Langkah ini menjadi agenda industri terbesar pemerintahan Lee untuk memperkuat daya saing teknologi sekaligus mendorong pertumbuhan ekonomi di luar kawasan metropolitan Seoul.
"Kita harus mengamankan elemen inti AI lebih cepat daripada negara lain mana pun," kata Lee dalam pengumuman yang disiarkan secara nasional. "Semikonduktor, AI fisik, dan pusat data AI adalah tiga poros utama untuk lompatan besar kita ke depan."
Program tersebut mencakup pembangunan klaster produksi chip baru, pusat data AI, serta pengembangan ekosistem industri berbasis AI yang akan menjadi fondasi transformasi teknologi Korea Selatan dalam jangka panjang.

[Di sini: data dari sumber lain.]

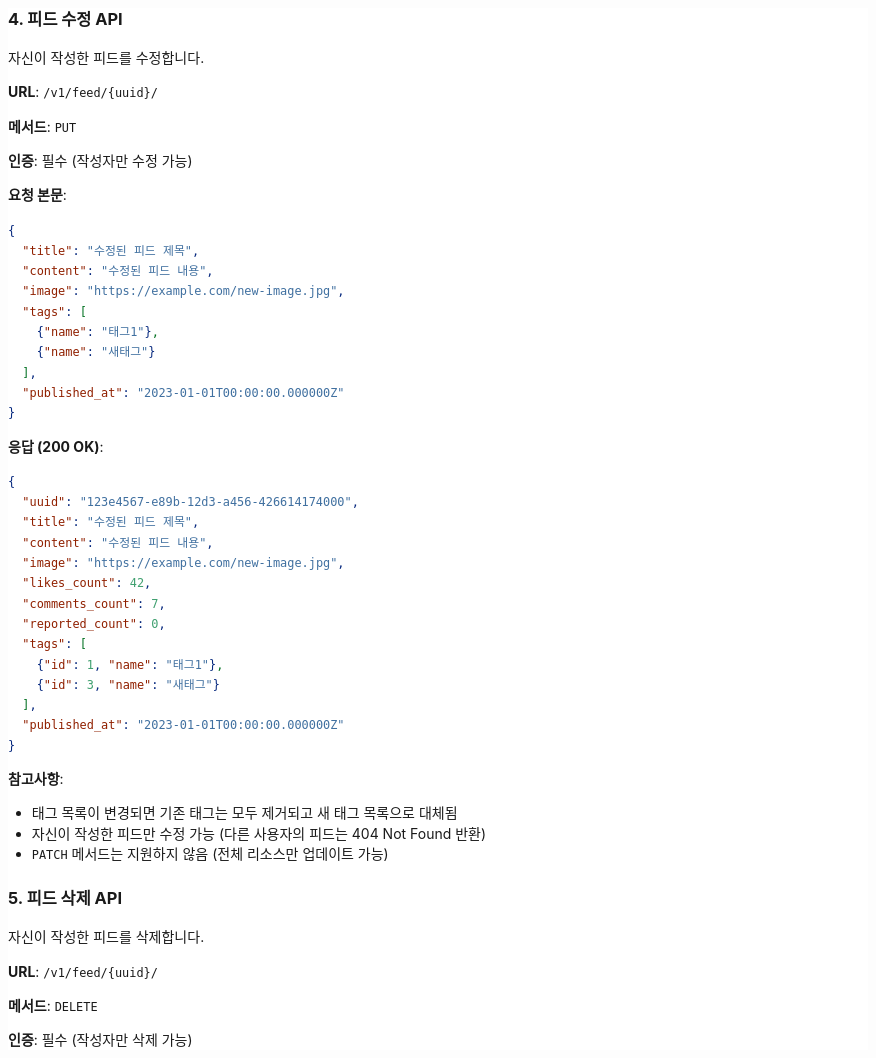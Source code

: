 ### 4. 피드 수정 API

자신이 작성한 피드를 수정합니다.

**URL**: `/v1/feed/{uuid}/`

**메서드**: `PUT`

**인증**: 필수 (작성자만 수정 가능)

**요청 본문**:
```json
{
  "title": "수정된 피드 제목",
  "content": "수정된 피드 내용",
  "image": "https://example.com/new-image.jpg",
  "tags": [
    {"name": "태그1"},
    {"name": "새태그"}
  ],
  "published_at": "2023-01-01T00:00:00.000000Z"
}
```

**응답 (200 OK)**:
```json
{
  "uuid": "123e4567-e89b-12d3-a456-426614174000",
  "title": "수정된 피드 제목",
  "content": "수정된 피드 내용",
  "image": "https://example.com/new-image.jpg",
  "likes_count": 42,
  "comments_count": 7,
  "reported_count": 0,
  "tags": [
    {"id": 1, "name": "태그1"},
    {"id": 3, "name": "새태그"}
  ],
  "published_at": "2023-01-01T00:00:00.000000Z"
}
```

**참고사항**:
- 태그 목록이 변경되면 기존 태그는 모두 제거되고 새 태그 목록으로 대체됨
- 자신이 작성한 피드만 수정 가능 (다른 사용자의 피드는 404 Not Found 반환)
- `PATCH` 메서드는 지원하지 않음 (전체 리소스만 업데이트 가능)

### 5. 피드 삭제 API

자신이 작성한 피드를 삭제합니다.

**URL**: `/v1/feed/{uuid}/`

**메서드**: `DELETE`

**인증**: 필수 (작성자만 삭제 가능)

Sebagai bagian dari proyek tersebut, Kota Gwangju dan Provinsi Jeolla Selatan di wilayah barat daya Korea akan menjadi lokasi pengembangan klaster semikonduktor baru.
Pemerintah daerah juga berkomitmen menggelontorkan investasi sekitar 5 triliun won hingga 20 triliun won guna mendukung pembangunan kawasan industri tersebut.
Lee mengatakan wilayah barat daya dipilih karena memiliki potensi pasokan listrik yang besar dan belum dimanfaatkan secara optimal, sehingga dinilai ideal untuk menopang operasional fasilitas manufaktur chip dan pusat data AI yang membutuhkan konsumsi energi tinggi.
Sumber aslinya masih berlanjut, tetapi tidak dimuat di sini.